But Micah’s voice repeats in my head: Just talk. So even though I want to spew my questions at her rapid-fire, I choose my words carefully.

“You were amazing up there.”

“Thanks,” she says dismissively, pretending to be enormously interested in a left-hand turn.

“How did you learn to do that?”

“We had a performance club at Fairview.”

“Well, seriously, you were hilarious. This guy behind me literally spewed water out his nose. I’m not even kidding.”

“I saw that!” She un-tenses slightly but still doesn’t look at me. “I could barely keep it together.”

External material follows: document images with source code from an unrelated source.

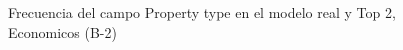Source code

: \begin{figure}[H]
    \centering
    
    \caption{Frecuencia del campo Property type en el modelo real y Top 2, Economicos (B-2)}
    \label{frecuency-Property Type-top2}
\end{figure}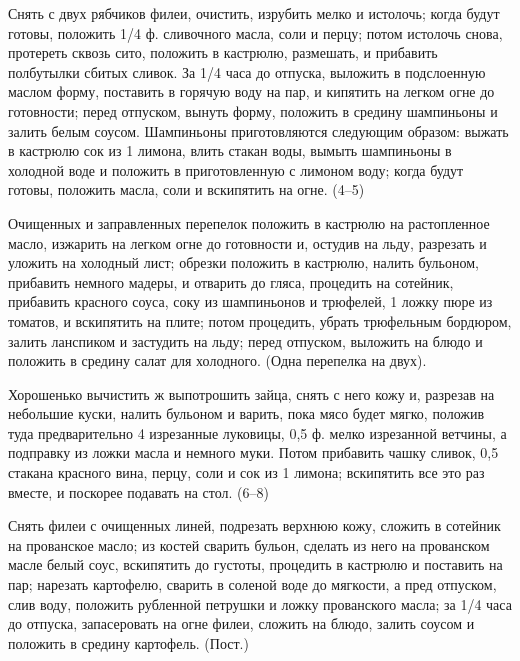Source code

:Снять с двух рябчиков филеи, очистить, изрубить мелко и истолочь; когда будут готовы, положить 1/4 ф. сливочного масла, соли и перцу; потом истолочь снова, протереть сквозь сито, положить в кастрюлю, размешать, и прибавить полбутылки сбитых сливок. За 1/4 часа до отпуска, выложить в подслоенную маслом форму, поставить в горячую воду на пар, и кипятить на легком огне до готовности; перед отпуском, вынуть форму, положить в средину шампиньоны и залить белым соусом. Шампиньоны приготовляются следующим образом: выжать в кастрюлю сок из 1 лимона, влить стакан воды, вымыть шампиньоны в холодной воде и положить в приготовленную с лимоном воду; когда будут готовы, положить масла, соли и вскипятить на огне. (4--5) 


Очищенных и заправленных перепелок положить в кастрюлю на растопленное масло, изжарить на легком огне до готовности и, остудив на льду, разрезать и уложить на холодный лист; обрезки положить в кастрюлю, налить бульоном, прибавить немного мадеры, и отварить до гляса, процедить на сотейник, прибавить красного соуса, соку из шампиньонов и трюфелей, 1 ложку пюре из томатов, и вскипятить на плите; потом процедить, убрать трюфельным бордюром, залить ланспиком и застудить на льду; перед отпуском, выложить на блюдо и положить в средину салат для холодного. (Одна перепелка на двух). 


Хорошенько вычистить ж выпотрошить зайца, снять с него кожу и, разрезав на небольшие куски, налить бульоном и варить, пока мясо будет мягко, положив туда предварительно 4 изрезанные луковицы, 0,5 ф. мелко изрезанной ветчины, а подправку из ложки масла и немного муки. Потом прибавить чашку сливок, 0,5 стакана красного вина, перцу, соли и сок из 1 лимона; вскипятить все это раз вместе, и поскорее подавать на стол. (6--8) 


Снять филеи с очищенных линей, подрезать верхнюю кожу, сложить в сотейник на прованское масло; из костей сварить бульон, сделать из него на прованском масле белый соус, вскипятить до густоты, процедить в кастрюлю и поставить на пар; нарезать картофелю, сварить в соленой воде до мягкости, а пред отпуском, слив воду, положить рубленной петрушки и ложку прованского масла; за 1/4 часа до отпуска, запасеровать на огне филеи, сложить на блюдо, залить соусом и положить в средину картофель. (Пост.) 

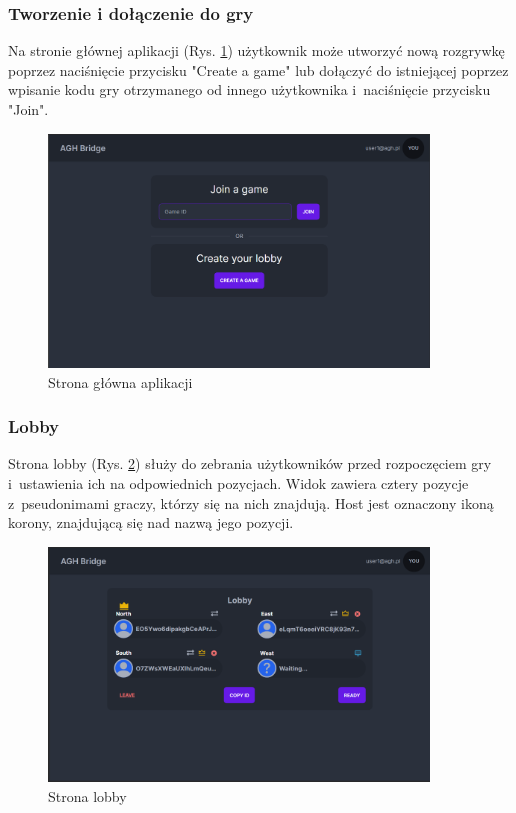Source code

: \FloatBarrier

\subsubsection{Tworzenie i dołączenie do gry}

Na stronie głównej aplikacji (Rys. \ref{fig:home}) użytkownik może utworzyć nową
rozgrywkę poprzez naciśnięcie przycisku "Create a game"\xspace lub dołączyć do istniejącej
poprzez wpisanie kodu gry otrzymanego od innego użytkownika i~naciśnięcie
przycisku "Join".

\begin{figure}[h!]
  \centering
  \includegraphics[width=0.9\textwidth]{img/widoki/home.png}
  \caption{Strona główna aplikacji}
  \label{fig:home}
\end{figure}

\FloatBarrier

\subsubsection{Lobby}

Strona lobby (Rys. \ref{fig:lobby}) służy do zebrania
użytkowników przed rozpoczęciem gry i~ustawienia ich
na odpowiednich pozycjach. Widok zawiera cztery pozycje
z~pseudonimami graczy, którzy się na nich znajdują.
Host jest oznaczony ikoną korony, znajdującą się nad nazwą
jego pozycji.

\begin{figure}[h!]
  \centering
  \includegraphics[width=0.9\textwidth]{img/widoki/lobby.png}
  \caption{Strona lobby}
  \label{fig:lobby}
\end{figure}

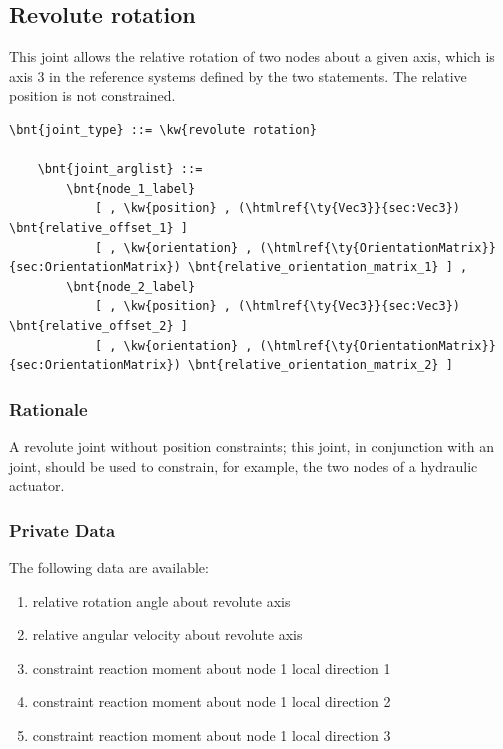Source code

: \subsection{Revolute rotation}
\label{sec:EL:STRUCT:JOINT:REVOLUTE_ROTATION}
This joint allows the relative rotation of two nodes about
a given axis, which is axis 3 in the reference systems defined 
by the two  statements.
The relative position is not constrained.
\begin{Verbatim}[commandchars=\\\{\}]
    \bnt{joint_type} ::= \kw{revolute rotation}

    \bnt{joint_arglist} ::= 
        \bnt{node_1_label}
            [ , \kw{position} , (\htmlref{\ty{Vec3}}{sec:Vec3}) \bnt{relative_offset_1} ]
            [ , \kw{orientation} , (\htmlref{\ty{OrientationMatrix}}{sec:OrientationMatrix}) \bnt{relative_orientation_matrix_1} ] ,
        \bnt{node_2_label}
            [ , \kw{position} , (\htmlref{\ty{Vec3}}{sec:Vec3}) \bnt{relative_offset_2} ]
            [ , \kw{orientation} , (\htmlref{\ty{OrientationMatrix}}{sec:OrientationMatrix}) \bnt{relative_orientation_matrix_2} ]
\end{Verbatim}

\subsubsection{Rationale}
A revolute joint without position constraints; this joint, in conjunction
with an  joint, should be used to constrain, for example,
the two nodes of a hydraulic actuator.

\subsubsection{Private Data}
The following data are available:
\begin{enumerate}
\item {} relative rotation angle about revolute axis
\item {} relative angular velocity about revolute axis
\item {} constraint reaction moment about node 1 local direction 1
\item {} constraint reaction moment about node 1 local direction 2
\item {} constraint reaction moment about node 1 local direction 3
\end{enumerate}

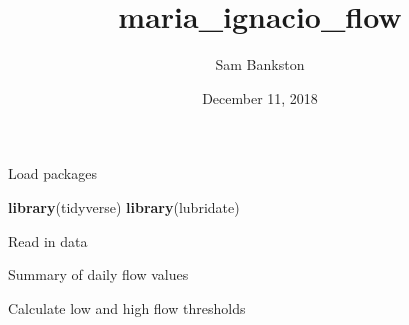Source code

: \documentclass[]{article}
\title{maria\_ignacio\_flow}
\author{Sam Bankston}
\date{December 11, 2018}
\newenvironment{Shaded}{\begin{snugshade}}{\end{snugshade}}
\newcommand{\KeywordTok}[1]{\textcolor[rgb]{0.13,0.29,0.53}{\textbf{{#1}}}}
\newcommand{\DataTypeTok}[1]{\textcolor[rgb]{0.13,0.29,0.53}{{#1}}}
\newcommand{\DecValTok}[1]{\textcolor[rgb]{0.00,0.00,0.81}{{#1}}}
\newcommand{\StringTok}[1]{\textcolor[rgb]{0.31,0.60,0.02}{{#1}}}
\newcommand{\OtherTok}[1]{\textcolor[rgb]{0.56,0.35,0.01}{{#1}}}
\newcommand{\NormalTok}[1]{{#1}}
\begin{document}
\maketitle

Load packages

\begin{Shaded}
\begin{Highlighting}[]
\KeywordTok{library}\NormalTok{(tidyverse)}
\KeywordTok{library}\NormalTok{(lubridate)}
\end{Highlighting}
\end{Shaded}

Read in data

\begin{Shaded}
\end{Shaded}

Summary of daily flow values

\begin{Shaded}
\end{Shaded}

Calculate low and high flow thresholds
\end{document}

“You couldn’t tell. You were a pro. And you seemed really happy up there.”

“It’s a pretty big rush.”

Alice sneaks a quick glance in my direction. “That’s it? That’s all you want to know?”

“Yeah. I know you didn’t want me there, but I’m glad I got to see that.”

We drive in silence until we reach the house. Alice pulls the car into the garage, and neither one of us makes a move to get out. We sit until the lights blink off.

“I guess—I guess I didn’t want you to see it because I thought it might be strange, hearing me make jokes about it after, well, what happened. But it helps me, I don’t know, deal. But maybe that’s weird for you.”

“Alice.” I turn in my seat to face her. “Things couldn’t possibly get any weirder between us.”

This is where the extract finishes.